_Exercise objective_: Find and copy each line of the listing below that has the word "synthetic" in it.

_Exercise data_:
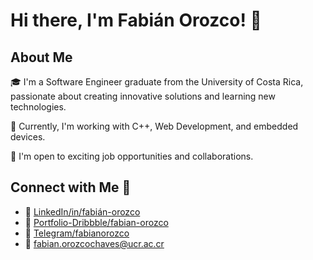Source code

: # Hi there, I'm Fabián Orozco! 👋

## About Me

🎓 I'm a Software Engineer graduate from the University of Costa Rica, passionate about creating innovative solutions and learning new technologies.

🌱 Currently, I'm working with C++, Web Development, and embedded devices.

💼 I'm open to exciting job opportunities and collaborations.

## Connect with Me 🚀

- 💼 [LinkedIn/in/fabián-orozco](https://www.linkedin.com/in/fabi%C3%A1n-orozco-chaves-b042171b1/)
- 🎨 [Portfolio-Dribbble/fabian-orozco](https://dribbble.com/Fabian-Orozco)
- 🎈 [Telegram/fabianorozco](https://t.me/fabianorozco) 
- 📧 <fabian.orozcochaves@ucr.ac.cr>


<!---
Fabian-Orozco/Fabian-Orozco is a ✨ special ✨ repository because its `README.md` (this file) appears on your GitHub profile.
You can click the Preview link to take a look at your changes.
--->
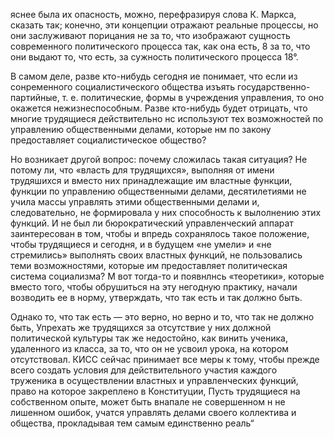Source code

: яснее была их опасность, можно, перефразируя слова К. Маркса, сказать так; конечно, эти концепции отражают реальные процессы, но они заслуживают порицания не за то, что изображают сущность современного политического процесса так, как она есть, 8 за то, что они выдают то, что есть, за сужность политического  процесса 18°.

В самом деле, разве кто-нибудь сегодня ие понимает, что если из сонременного социалистического общества изъять государственно-партийные, т. е. политические, формы в учреждения управления, то оно окажется нежизнеспособным. Разве кто-нибудь будет отрицать, что многие трудящиеся действительно нс используют тех возможностей по управлению общественными делами, которые нм по закону предоставляет социалистическое общество?

Но возникает другой вопрос: почему сложилась такая ситуация? Не потому ли, что «власть для трудящихся», выполняя от имени трудяшихся и вместо них принадлежащие им властные функции, функции по управлению общественными делами, десятилетиями не учила массы управлять этими общественными делами и, следовательно, не формировала у них способность к вылолнению этих функций. И не был ли бюрократический управленческий аппарат заинтересован в том, чтобы и впредь сохранялось такое положение, чтобы трудящиеся и сегодня, и в будущем «не умели» и «не стремились» выполнять своих властных функций, не пользовались теми возможностями, которые им предоставляет политическая система социализма? М вот тогда-то и появнлнсь «теоретики», которые вместо того, чтобы обрушиться на эту негодную практику, начали возводить ее в норму, утверждать, что так есть и так должно быть.

Однако то, что так есть — это верно, но верно и то, что так не должно быть, Упрехать же трудящихся за отсутствие у них должной политической культуры так же недостойно, как винить ученика, удаленного из класса, за то, что он не усвоил урока, на котором отсутствовал. КИСС сейчас принимает все меры к тому, чтобы прежде всего создать условия для действительного участия каждого труженика в осуществлении властных и управленческих функций, право на которое закреплено в Конституции, Пусть трудящиеся на собственном опыте, может быть внапале не совершенном н не лишенном ошибок, учатся управлять делами своего коллектива и общества, прокладывая тем самым единственно реаль“
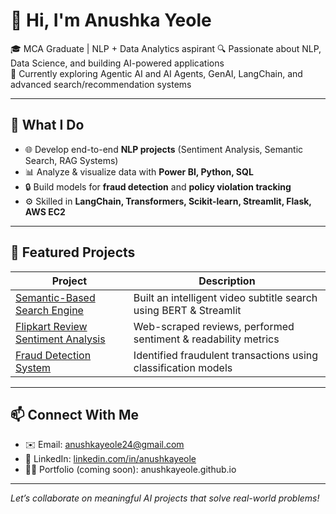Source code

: # 👋 Hi, I'm Anushka Yeole

🎓 MCA Graduate | NLP + Data Analytics aspirant
🔍 Passionate about NLP, Data Science, and building AI-powered applications  
🚀 Currently exploring Agentic AI and AI Agents, GenAI, LangChain, and advanced search/recommendation systems

---

## 🧠 What I Do

- 🌐 Develop end-to-end **NLP projects** (Sentiment Analysis, Semantic Search, RAG Systems)
- 📊 Analyze & visualize data with **Power BI, Python, SQL**
- 🔒 Build models for **fraud detection** and **policy violation tracking**
- ⚙️ Skilled in **LangChain, Transformers, Scikit-learn, Streamlit, Flask, AWS EC2**

---

## 🔨 Featured Projects

| Project | Description |
|--------|-------------|
| [Semantic-Based Search Engine](https://github.com/anushkayeole24/Semantic-Based-Search-Engine) | Built an intelligent video subtitle search using BERT & Streamlit |
| [Flipkart Review Sentiment Analysis](https://github.com/anushkayeole24/Sentiment-Analysis) | Web-scraped reviews, performed sentiment & readability metrics |
| [Fraud Detection System](https://github.com/anushkayeole24/Innomatics-Data-Science-Internship) | Identified fraudulent transactions using classification models |

---

## 📫 Connect With Me

- ✉️ Email: anushkayeole24@gmail.com  
- 💼 LinkedIn: [linkedin.com/in/anushkayeole](https://linkedin.com/in/anushkayeole)  
- 🧑‍💻 Portfolio (coming soon): anushkayeole.github.io

---

*Let’s collaborate on meaningful AI projects that solve real-world problems!*

<!--
**anushkayeole24/anushkayeole24** is a ✨ _special_ ✨ repository because its `README.md` (this file) appears on your GitHub profile.

Here are some ideas to get you started:

- 🔭 I’m currently working on ...
- 🌱 I’m currently learning ...
- 👯 I’m looking to collaborate on ...
- 🤔 I’m looking for help with ...
- 💬 Ask me about ...
- 📫 How to reach me: ...
- 😄 Pronouns: ...
- ⚡ Fun fact: ...
-->
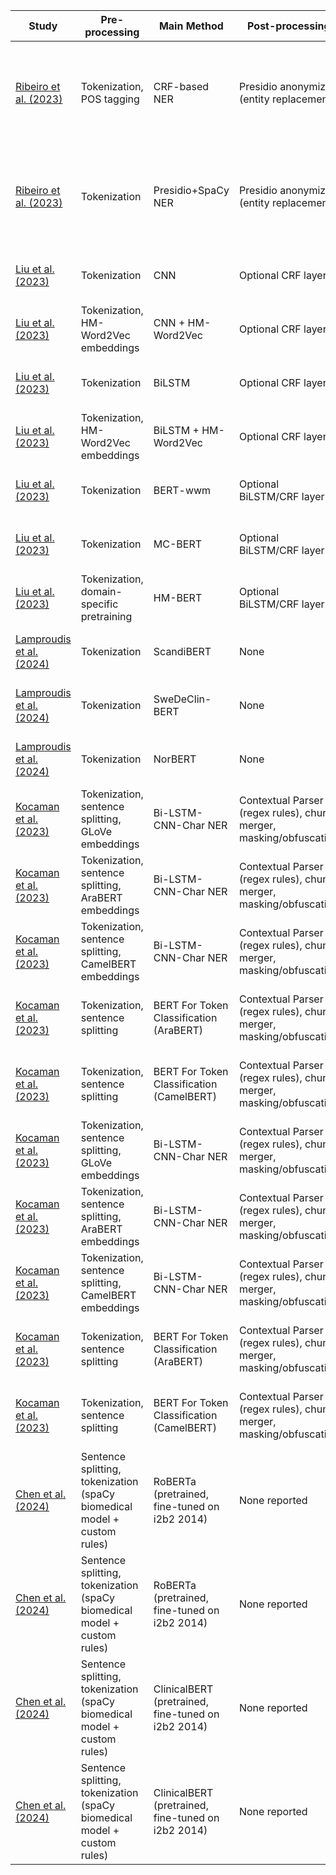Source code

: | Study | Pre-processing | Main Method | Post-processing | Language | Training Corpora | Test Corpora | F1 |
|---|---|---|---|---|---|---|---|
| [Ribeiro et al. (2023)](https://aclanthology.org/2023.eacl-demo.22) | Tokenization, POS tagging | CRF-based NER | Presidio anonymizer (entity replacement) | English | i2b2 2006+2014 train sets | i2b2 2006, i2b2 2014, MIMIC III | 0.948 (i2b2 2006), 0.878 (i2b2 2014), 0.691 (MIMIC) |
| [Ribeiro et al. (2023)](https://aclanthology.org/2023.eacl-demo.22) | Tokenization | Presidio+SpaCy NER | Presidio anonymizer (entity replacement) | English | SpaCy model (OntoNotes 5, general domain) | i2b2 2006, i2b2 2014, MIMIC III | 0.730 (i2b2 2006), 0.646 (i2b2 2014), 0.666 (MIMIC) |
| [Liu et al. (2023)](https://aclanthology.org/2023.emnlp-main.224) | Tokenization | CNN | Optional CRF layer | Chinese | HM dataset (300 EMRs) | HM test set, SY test set, CCKS test set | HM: 0.981; SY: 0.742; CCKS: 0.517 |
| [Liu et al. (2023)](https://aclanthology.org/2023.emnlp-main.224) | Tokenization, HM-Word2Vec embeddings | CNN + HM-Word2Vec | Optional CRF layer | Chinese | HM dataset (300 EMRs) | HM test set, SY test set, CCKS test set | HM: 0.983; SY: 0.774; CCKS: 0.524 |
| [Liu et al. (2023)](https://aclanthology.org/2023.emnlp-main.224) | Tokenization | BiLSTM | Optional CRF layer | Chinese | HM dataset (300 EMRs) | HM test set, SY test set, CCKS test set | HM: 0.986; SY: 0.783; CCKS: 0.501 |
| [Liu et al. (2023)](https://aclanthology.org/2023.emnlp-main.224) | Tokenization, HM-Word2Vec embeddings | BiLSTM + HM-Word2Vec | Optional CRF layer | Chinese | HM dataset (300 EMRs) | HM test set, SY test set, CCKS test set | HM: 0.989; SY: 0.810; CCKS: 0.529 |
| [Liu et al. (2023)](https://aclanthology.org/2023.emnlp-main.224) | Tokenization | BERT-wwm | Optional BiLSTM/CRF layer | Chinese | HM dataset (300 EMRs) | HM test set, SY test set, CCKS test set | HM: 0.996; SY: 0.967; CCKS: 0.782 |
| [Liu et al. (2023)](https://aclanthology.org/2023.emnlp-main.224) | Tokenization | MC-BERT | Optional BiLSTM/CRF layer | Chinese | HM dataset (300 EMRs) | HM test set, SY test set, CCKS test set | HM: 0.995; SY: 0.967; CCKS: 0.766 |
| [Liu et al. (2023)](https://aclanthology.org/2023.emnlp-main.224) | Tokenization, domain-specific pretraining | HM-BERT | Optional BiLSTM/CRF layer | Chinese | HM dataset (300 EMRs), HM corpus for pretraining | HM test set, SY test set, CCKS test set | HM: 0.997; SY: 0.965; CCKS: 0.797 |
| [Lamproudis et al. (2024)](https://www.ncbi.nlm.nih.gov/pmc/articles/PMC10785939/) | Tokenization | ScandiBERT | None | Norwegian | Pseudonymized Stockholm EPR PHI Corpus | Norwegian synthetic data | 0.64 (macro) / 0.55 (micro) |
| [Lamproudis et al. (2024)](https://www.ncbi.nlm.nih.gov/pmc/articles/PMC10785939/) | Tokenization | SweDeClin-BERT | None | Norwegian | Pseudonymized Stockholm EPR PHI Corpus | Norwegian synthetic data | 0.41 (macro) / 0.39 (micro) |
| [Lamproudis et al. (2024)](https://www.ncbi.nlm.nih.gov/pmc/articles/PMC10785939/) | Tokenization | NorBERT | None | Norwegian | Pseudonymized Stockholm EPR PHI Corpus | Norwegian synthetic data | 0.62 (macro) / 0.57 (micro) |
| [Kocaman et al. (2023)](https://aclanthology.org/2023.arabicnlp-1.4) | Tokenization, sentence splitting, GLoVe embeddings | Bi-LSTM-CNN-Char NER | Contextual Parser (regex rules), chunk merger, masking/obfuscation | Arabic | Translated i2b2 2014 (generic entities) | Translated i2b2 2014 (generic entities, 20%) | 0.94 (macro), 0.96 (micro) |
| [Kocaman et al. (2023)](https://aclanthology.org/2023.arabicnlp-1.4) | Tokenization, sentence splitting, AraBERT embeddings | Bi-LSTM-CNN-Char NER | Contextual Parser (regex rules), chunk merger, masking/obfuscation | Arabic | Translated i2b2 2014 (generic entities) | Translated i2b2 2014 (generic entities, 20%) | 0.94 (macro), 0.95 (micro) |
| [Kocaman et al. (2023)](https://aclanthology.org/2023.arabicnlp-1.4) | Tokenization, sentence splitting, CamelBERT embeddings | Bi-LSTM-CNN-Char NER | Contextual Parser (regex rules), chunk merger, masking/obfuscation | Arabic | Translated i2b2 2014 (generic entities) | Translated i2b2 2014 (generic entities, 20%) | 0.96 (macro), 0.97 (micro) |
| [Kocaman et al. (2023)](https://aclanthology.org/2023.arabicnlp-1.4) | Tokenization, sentence splitting | BERT For Token Classification (AraBERT) | Contextual Parser (regex rules), chunk merger, masking/obfuscation | Arabic | Translated i2b2 2014 (generic entities) | Translated i2b2 2014 (generic entities, 20%) | 0.96 (macro), 0.98 (micro) |
| [Kocaman et al. (2023)](https://aclanthology.org/2023.arabicnlp-1.4) | Tokenization, sentence splitting | BERT For Token Classification (CamelBERT) | Contextual Parser (regex rules), chunk merger, masking/obfuscation | Arabic | Translated i2b2 2014 (generic entities) | Translated i2b2 2014 (generic entities, 20%) | 0.97 (macro), 0.98 (micro) |
| [Kocaman et al. (2023)](https://aclanthology.org/2023.arabicnlp-1.4) | Tokenization, sentence splitting, GLoVe embeddings | Bi-LSTM-CNN-Char NER | Contextual Parser (regex rules), chunk merger, masking/obfuscation | Arabic | Translated i2b2 2014 (granular entities) | Translated i2b2 2014 (granular entities, 20%) | 0.94 (macro), 0.94 (micro) |
| [Kocaman et al. (2023)](https://aclanthology.org/2023.arabicnlp-1.4) | Tokenization, sentence splitting, AraBERT embeddings | Bi-LSTM-CNN-Char NER | Contextual Parser (regex rules), chunk merger, masking/obfuscation | Arabic | Translated i2b2 2014 (granular entities) | Translated i2b2 2014 (granular entities, 20%) | 0.92 (macro), 0.94 (micro) |
| [Kocaman et al. (2023)](https://aclanthology.org/2023.arabicnlp-1.4) | Tokenization, sentence splitting, CamelBERT embeddings | Bi-LSTM-CNN-Char NER | Contextual Parser (regex rules), chunk merger, masking/obfuscation | Arabic | Translated i2b2 2014 (granular entities) | Translated i2b2 2014 (granular entities, 20%) | 0.94 (macro), 0.95 (micro) |
| [Kocaman et al. (2023)](https://aclanthology.org/2023.arabicnlp-1.4) | Tokenization, sentence splitting | BERT For Token Classification (AraBERT) | Contextual Parser (regex rules), chunk merger, masking/obfuscation | Arabic | Translated i2b2 2014 (granular entities) | Translated i2b2 2014 (granular entities, 20%) | 0.94 (macro), 0.98 (micro) |
| [Kocaman et al. (2023)](https://aclanthology.org/2023.arabicnlp-1.4) | Tokenization, sentence splitting | BERT For Token Classification (CamelBERT) | Contextual Parser (regex rules), chunk merger, masking/obfuscation | Arabic | Translated i2b2 2014 (granular entities) | Translated i2b2 2014 (granular entities, 20%) | 0.91 (macro), 0.98 (micro) |
| [Chen et al. (2024)](https://pmc.ncbi.nlm.nih.gov/articles/PMC11078567/) | Sentence splitting, tokenization (spaCy biomedical model + custom rules) | RoBERTa (pretrained, fine-tuned on i2b2 2014) | None reported | English | i2b2 2014 discharge summaries | i2b2 2014 test set | 0.956 (macro, PHI categories), 0.978 (PHI binary) |
| [Chen et al. (2024)](https://pmc.ncbi.nlm.nih.gov/articles/PMC11078567/) | Sentence splitting, tokenization (spaCy biomedical model + custom rules) | RoBERTa (pretrained, fine-tuned on i2b2 2014) | None reported | English | i2b2 2014 discharge summaries | Inpatient nursing notes (CONCERN study, 1,334 notes) | 0.887 (macro, PHI categories), 0.932 (PHI binary) |
| [Chen et al. (2024)](https://pmc.ncbi.nlm.nih.gov/articles/PMC11078567/) | Sentence splitting, tokenization (spaCy biomedical model + custom rules) | ClinicalBERT (pretrained, fine-tuned on i2b2 2014) | None reported | English | i2b2 2014 discharge summaries | i2b2 2014 test set | 0.820 (macro, PHI categories), 0.963 (PHI binary) |
| [Chen et al. (2024)](https://pmc.ncbi.nlm.nih.gov/articles/PMC11078567/) | Sentence splitting, tokenization (spaCy biomedical model + custom rules) | ClinicalBERT (pretrained, fine-tuned on i2b2 2014) | None reported | English | i2b2 2014 discharge summaries | Inpatient nursing notes (CONCERN study, 1,334 notes) | 0.615 (macro, PHI categories), 0.834 (PHI binary) |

_Exercise response_:
| [Lamproudis et al. (2024)](https://www.ncbi.nlm.nih.gov/pmc/articles/PMC10785939/) | Tokenization | ScandiBERT | None | Norwegian | Pseudonymized Stockholm EPR PHI Corpus | Norwegian synthetic data | 0.64 (macro) / 0.55 (micro) |
| [Lamproudis et al. (2024)](https://www.ncbi.nlm.nih.gov/pmc/articles/PMC10785939/) | Tokenization | SweDeClin-BERT | None | Norwegian | Pseudonymized Stockholm EPR PHI Corpus | Norwegian synthetic data | 0.41 (macro) / 0.39 (micro) |
| [Lamproudis et al. (2024)](https://www.ncbi.nlm.nih.gov/pmc/articles/PMC10785939/) | Tokenization | NorBERT | None | Norwegian | Pseudonymized Stockholm EPR PHI Corpus | Norwegian synthetic data | 0.62 (macro) / 0.57 (micro) |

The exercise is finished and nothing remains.